== Exercise instructions ==
Which lines of the records contain the word "label"? Copy each one.

Saved data entries
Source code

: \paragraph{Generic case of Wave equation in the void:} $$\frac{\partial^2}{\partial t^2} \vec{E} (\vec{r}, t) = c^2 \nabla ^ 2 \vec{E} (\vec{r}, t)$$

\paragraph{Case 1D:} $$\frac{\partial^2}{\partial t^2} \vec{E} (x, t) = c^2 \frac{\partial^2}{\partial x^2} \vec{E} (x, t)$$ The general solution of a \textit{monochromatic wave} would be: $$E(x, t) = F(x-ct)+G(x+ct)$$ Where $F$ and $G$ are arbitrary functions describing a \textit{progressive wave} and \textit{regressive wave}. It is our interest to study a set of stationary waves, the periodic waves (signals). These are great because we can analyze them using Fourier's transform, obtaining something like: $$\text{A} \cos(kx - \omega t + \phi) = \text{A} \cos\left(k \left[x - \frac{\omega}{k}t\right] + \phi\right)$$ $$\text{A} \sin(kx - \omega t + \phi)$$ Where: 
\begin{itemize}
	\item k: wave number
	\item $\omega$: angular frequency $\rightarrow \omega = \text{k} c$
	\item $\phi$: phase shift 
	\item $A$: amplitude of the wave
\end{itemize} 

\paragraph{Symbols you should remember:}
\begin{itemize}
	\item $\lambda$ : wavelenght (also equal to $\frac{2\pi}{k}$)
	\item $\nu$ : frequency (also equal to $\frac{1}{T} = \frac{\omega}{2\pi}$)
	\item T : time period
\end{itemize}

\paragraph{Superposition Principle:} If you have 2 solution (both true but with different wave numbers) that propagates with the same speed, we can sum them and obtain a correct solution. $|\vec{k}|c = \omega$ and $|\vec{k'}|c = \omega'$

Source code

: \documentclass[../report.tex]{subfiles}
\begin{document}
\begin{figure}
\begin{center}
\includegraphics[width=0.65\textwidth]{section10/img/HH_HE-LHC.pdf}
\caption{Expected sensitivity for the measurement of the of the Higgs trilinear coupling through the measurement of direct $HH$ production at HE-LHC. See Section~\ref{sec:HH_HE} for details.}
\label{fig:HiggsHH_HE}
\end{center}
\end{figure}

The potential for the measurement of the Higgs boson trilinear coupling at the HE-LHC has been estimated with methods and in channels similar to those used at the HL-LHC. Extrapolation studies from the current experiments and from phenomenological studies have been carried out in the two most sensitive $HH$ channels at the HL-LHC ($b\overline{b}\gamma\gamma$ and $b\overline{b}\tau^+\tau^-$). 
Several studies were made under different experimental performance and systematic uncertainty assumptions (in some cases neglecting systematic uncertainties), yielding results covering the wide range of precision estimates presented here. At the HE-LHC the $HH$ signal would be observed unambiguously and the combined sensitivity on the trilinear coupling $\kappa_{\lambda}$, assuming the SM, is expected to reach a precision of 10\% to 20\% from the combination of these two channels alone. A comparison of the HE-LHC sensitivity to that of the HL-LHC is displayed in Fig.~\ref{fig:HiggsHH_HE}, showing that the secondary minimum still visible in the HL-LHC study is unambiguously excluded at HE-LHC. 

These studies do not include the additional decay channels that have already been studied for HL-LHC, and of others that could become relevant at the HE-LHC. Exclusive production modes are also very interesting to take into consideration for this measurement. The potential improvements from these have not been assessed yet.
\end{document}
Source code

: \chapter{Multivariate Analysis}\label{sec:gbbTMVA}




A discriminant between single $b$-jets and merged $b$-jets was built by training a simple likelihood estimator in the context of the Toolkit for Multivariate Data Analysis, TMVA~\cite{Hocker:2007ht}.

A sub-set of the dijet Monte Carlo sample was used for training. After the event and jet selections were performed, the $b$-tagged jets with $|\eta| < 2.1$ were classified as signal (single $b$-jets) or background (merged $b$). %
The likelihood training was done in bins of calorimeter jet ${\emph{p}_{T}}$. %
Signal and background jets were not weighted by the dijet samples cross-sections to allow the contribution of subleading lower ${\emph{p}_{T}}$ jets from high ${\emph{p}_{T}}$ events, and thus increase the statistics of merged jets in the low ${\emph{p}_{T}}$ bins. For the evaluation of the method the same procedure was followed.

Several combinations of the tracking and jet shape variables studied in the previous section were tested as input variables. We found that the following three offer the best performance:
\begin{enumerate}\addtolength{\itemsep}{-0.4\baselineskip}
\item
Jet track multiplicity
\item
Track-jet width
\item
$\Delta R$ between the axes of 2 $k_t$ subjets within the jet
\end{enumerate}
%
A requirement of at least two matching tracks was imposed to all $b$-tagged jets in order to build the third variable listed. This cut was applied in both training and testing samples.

== Finished exercise ==
\label{fig:HiggsHH_HE}
: \chapter{Multivariate Analysis}\label{sec:gbbTMVA}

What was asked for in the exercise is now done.